__Entries supplied__.
┌──

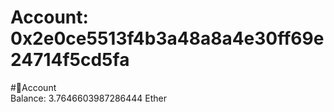 
Account: 0x2e0ce5513f4b3a48a8a4e30ff69e24714f5cd5fa
===================================================
  
#📜Account  
Balance: 3.7646603987286444 Ether
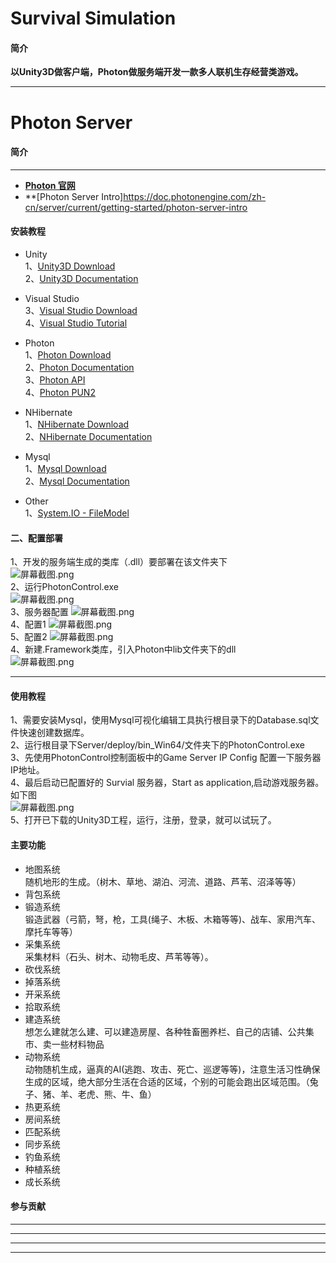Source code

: # Survival Simulation
#### 简介
**以Unity3D做客户端，Photon做服务端开发一款多人联机生存经营类游戏。**  
***

# Photon Server
#### 简介
***
+ **[Photon 官网](https://www.photonengine.com/)**
+ **[Photon Server Intro]https://doc.photonengine.com/zh-cn/server/current/getting-started/photon-server-intro

#### 安装教程  

+ Unity  
1、[Unity3D Download](https://unity.com/cn/download)  
2、[Unity3D Documentation](https://docs.unity.cn/cn/2023.2/Manual/UnityManual.html)  

+ Visual Studio  
3、[Visual Studio Download](https://visualstudio.microsoft.com/zh-hans/downloads/)  
4、[Visual Studio Tutorial](https://docs.microsoft.com/zh-cn/) 

+ Photon  
1、[Photon Download](https://www.photonengine.com/zh-CN/sdks#server-sdkserverserver)  
2、[Photon Documentation](https://doc.photonengine.com/en-us/realtime/current/getting-started/realtime-intro)  
3、[Photon API](https://doc-api.photonengine.com/)  
4、[Photon PUN2](https://doc.photonengine.com/en-us/pun/v2/getting-started/pun-intro)  

+ NHibernate  
1、[NHibernate Download](https://nhibernate.info/)  
2、[NHibernate Documentation](https://nhibernate.info/doc/index.html)

+ Mysql  
1、[Mysql Download](https://dev.mysql.com/downloads/installer/)  
2、[Mysql Documentation](https://dev.mysql.com/doc/)

+ Other  
1、[System.IO - FileModel](https://www.cnblogs.com/OpenCoder/p/10766522.html)  


#### 二、配置部署   

1、开发的服务端生成的类库（.dll）要部署在该文件夹下   
![](https://images.gitee.com/uploads/images/2021/0408/221042_dc3d88c7_809545.png "屏幕截图.png")   
2、运行PhotonControl.exe   
![](https://images.gitee.com/uploads/images/2021/0408/222936_7b483061_809545.png "屏幕截图.png")   
3、服务器配置
![](https://images.gitee.com/uploads/images/2021/0408/224536_391bd944_809545.png "屏幕截图.png")   
4、配置1
![](https://images.gitee.com/uploads/images/2021/0413/173927_a49c1216_809545.png "屏幕截图.png")   
5、配置2
![](https://images.gitee.com/uploads/images/2021/0413/174732_f75f2b58_809545.png "屏幕截图.png")   
4、新建.Framework类库，引入Photon中lib文件夹下的dll   
![](https://images.gitee.com/uploads/images/2021/0414/001203_89c76811_809545.png "屏幕截图.png")
***

#### 使用教程  

1、需要安装Mysql，使用Mysql可视化编辑工具执行根目录下的Database.sql文件快速创建数据库。  
2、运行根目录下Server/deploy/bin_Win64/文件夹下的PhotonControl.exe  
3、先使用PhotonControl控制面板中的Game Server IP Config 配置一下服务器IP地址。  
4、最后启动已配置好的 Survial 服务器，Start as application,启动游戏服务器。如下图  
![](https://images.gitee.com/uploads/images/2020/0921/134921_7bb98680_809545.png "屏幕截图.png")     
5、打开已下载的Unity3D工程，运行，注册，登录，就可以试玩了。    

#### 主要功能

+ 地图系统  
随机地形的生成。（树木、草地、湖泊、河流、道路、芦苇、沼泽等等）  
+ 背包系统   
+ 锻造系统   
锻造武器（弓箭，弩，枪，工具(绳子、木板、木箱等等)、战车、家用汽车、摩托车等等）
+ 采集系统   
采集材料（石头、树木、动物毛皮、芦苇等等）。  
+ 砍伐系统   
+ 掉落系统   
+ 开采系统   
+ 拾取系统  
+ 建造系统  
想怎么建就怎么建、可以建造房屋、各种牲畜圈养栏、自己的店铺、公共集市、卖一些材料物品  
+ 动物系统  
动物随机生成，逼真的AI(逃跑、攻击、死亡、巡逻等等)，注意生活习性确保生成的区域，绝大部分生活在合适的区域，个别的可能会跑出区域范围。（兔子、猪、羊、老虎、熊、牛、鱼）  
+ 热更系统
+ 房间系统  
+ 匹配系统  
+ 同步系统  
+ 钓鱼系统
+ 种植系统  
+ 成长系统  

#### 参与贡献
***
***
***
***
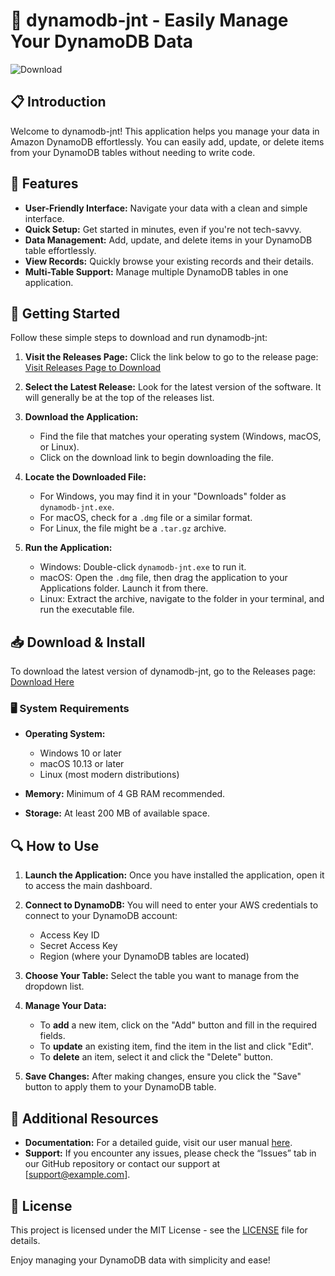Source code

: # 🚀 dynamodb-jnt - Easily Manage Your DynamoDB Data

![Download](https://img.shields.io/badge/Download-via%20GitHub-blue)

## 📋 Introduction

Welcome to dynamodb-jnt! This application helps you manage your data in Amazon DynamoDB effortlessly. You can easily add, update, or delete items from your DynamoDB tables without needing to write code. 

## 🔧 Features

- **User-Friendly Interface:** Navigate your data with a clean and simple interface.
- **Quick Setup:** Get started in minutes, even if you're not tech-savvy.
- **Data Management:** Add, update, and delete items in your DynamoDB table effortlessly.
- **View Records:** Quickly browse your existing records and their details.
- **Multi-Table Support:** Manage multiple DynamoDB tables in one application.

## 🚀 Getting Started

Follow these simple steps to download and run dynamodb-jnt:

1. **Visit the Releases Page:** Click the link below to go to the release page:
   [Visit Releases Page to Download](https://github.com/antonyexe195/dynamodb-jnt/releases)

2. **Select the Latest Release:** Look for the latest version of the software. It will generally be at the top of the releases list.

3. **Download the Application:** 
   - Find the file that matches your operating system (Windows, macOS, or Linux).
   - Click on the download link to begin downloading the file.

4. **Locate the Downloaded File:** 
   - For Windows, you may find it in your "Downloads" folder as `dynamodb-jnt.exe`.
   - For macOS, check for a `.dmg` file or a similar format.
   - For Linux, the file might be a `.tar.gz` archive.

5. **Run the Application:** 
   - Windows: Double-click `dynamodb-jnt.exe` to run it.
   - macOS: Open the `.dmg` file, then drag the application to your Applications folder. Launch it from there.
   - Linux: Extract the archive, navigate to the folder in your terminal, and run the executable file.

## 📥 Download & Install

To download the latest version of dynamodb-jnt, go to the Releases page: 
[Download Here](https://github.com/antonyexe195/dynamodb-jnt/releases)

### 🖥 System Requirements

- **Operating System:** 
  - Windows 10 or later
  - macOS 10.13 or later
  - Linux (most modern distributions)

- **Memory:** Minimum of 4 GB RAM recommended.

- **Storage:** At least 200 MB of available space.

## 🔍 How to Use

1. **Launch the Application:**
   Once you have installed the application, open it to access the main dashboard.

2. **Connect to DynamoDB:**
   You will need to enter your AWS credentials to connect to your DynamoDB account:
   - Access Key ID
   - Secret Access Key
   - Region (where your DynamoDB tables are located)

3. **Choose Your Table:**
   Select the table you want to manage from the dropdown list.

4. **Manage Your Data:**
   - To **add** a new item, click on the "Add" button and fill in the required fields.
   - To **update** an existing item, find the item in the list and click "Edit".
   - To **delete** an item, select it and click the "Delete" button.

5. **Save Changes:**
   After making changes, ensure you click the "Save" button to apply them to your DynamoDB table.

## 📝 Additional Resources

- **Documentation:** For a detailed guide, visit our user manual [here](https://github.com/antonyexe195/dynamodb-jnt/wiki).
- **Support:** If you encounter any issues, please check the “Issues” tab in our GitHub repository or contact our support at [support@example.com].

## 📄 License

This project is licensed under the MIT License - see the [LICENSE](https://github.com/antonyexe195/dynamodb-jnt/LICENSE) file for details.

Enjoy managing your DynamoDB data with simplicity and ease!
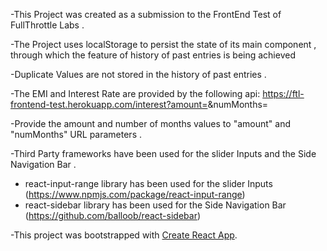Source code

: -This Project was created as a submission to the FrontEnd Test of FullThrottle Labs . 


-The Project uses localStorage to persist the state of its main component , through which the feature of history of past entries is being achieved 

-Duplicate Values are not stored in the history of past entries . 

-The EMI and Interest Rate are provided by the following api:
https://ftl-frontend-test.herokuapp.com/interest?amount=<amount>&numMonths=<numMonths>
  
-Provide the amount and number of months values to "amount" and "numMonths" URL parameters .
  
-Third Party frameworks have been used for the slider Inputs and the Side Navigation Bar .
 - react-input-range library has been used for the slider Inputs (https://www.npmjs.com/package/react-input-range)
 - react-sidebar library has been used for the Side Navigation Bar (https://github.com/balloob/react-sidebar)


-This project was bootstrapped with [Create React App](https://github.com/facebook/create-react-app).



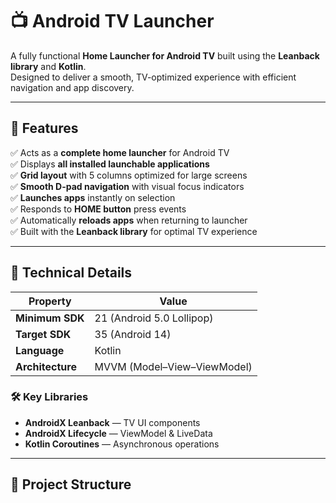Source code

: # 📺 Android TV Launcher

A fully functional **Home Launcher for Android TV** built using the **Leanback library** and **Kotlin**.  
Designed to deliver a smooth, TV-optimized experience with efficient navigation and app discovery.

---

## 🚀 Features

✅ Acts as a **complete home launcher** for Android TV  
✅ Displays **all installed launchable applications**  
✅ **Grid layout** with 5 columns optimized for large screens  
✅ **Smooth D-pad navigation** with visual focus indicators  
✅ **Launches apps** instantly on selection  
✅ Responds to **HOME button** press events  
✅ Automatically **reloads apps** when returning to launcher  
✅ Built with the **Leanback library** for optimal TV experience

---

## 🧩 Technical Details

| Property | Value |
|-----------|--------|
| **Minimum SDK** | 21 (Android 5.0 Lollipop) |
| **Target SDK** | 35 (Android 14) |
| **Language** | Kotlin |
| **Architecture** | MVVM (Model–View–ViewModel) |

### 🛠️ Key Libraries
- **AndroidX Leanback** — TV UI components  
- **AndroidX Lifecycle** — ViewModel & LiveData  
- **Kotlin Coroutines** — Asynchronous operations  

---

## 📁 Project Structure

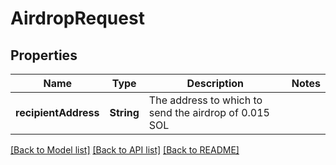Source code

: # AirdropRequest

## Properties
Name | Type | Description | Notes
------------ | ------------- | ------------- | -------------
**recipientAddress** | **String** | The address to which to send the airdrop of 0.015 SOL | 

[[Back to Model list]](../README.md#documentation-for-models) [[Back to API list]](../README.md#documentation-for-api-endpoints) [[Back to README]](../README.md)


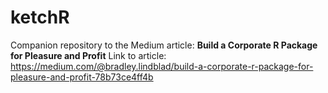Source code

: # ketchR

Companion repository to the Medium article: **Build a Corporate R Package for Pleasure and Profit**
Link to article: https://medium.com/@bradley.lindblad/build-a-corporate-r-package-for-pleasure-and-profit-78b73ce4ff4b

└──

__Directions__. List all lines in the material containing the string "button".

__Task output__.
   - To **add** a new item, click on the "Add" button and fill in the required fields.
   - To **delete** an item, select it and click the "Delete" button.
   After making changes, ensure you click the "Save" button to apply them to your DynamoDB table.
✅ Responds to **HOME button** press events  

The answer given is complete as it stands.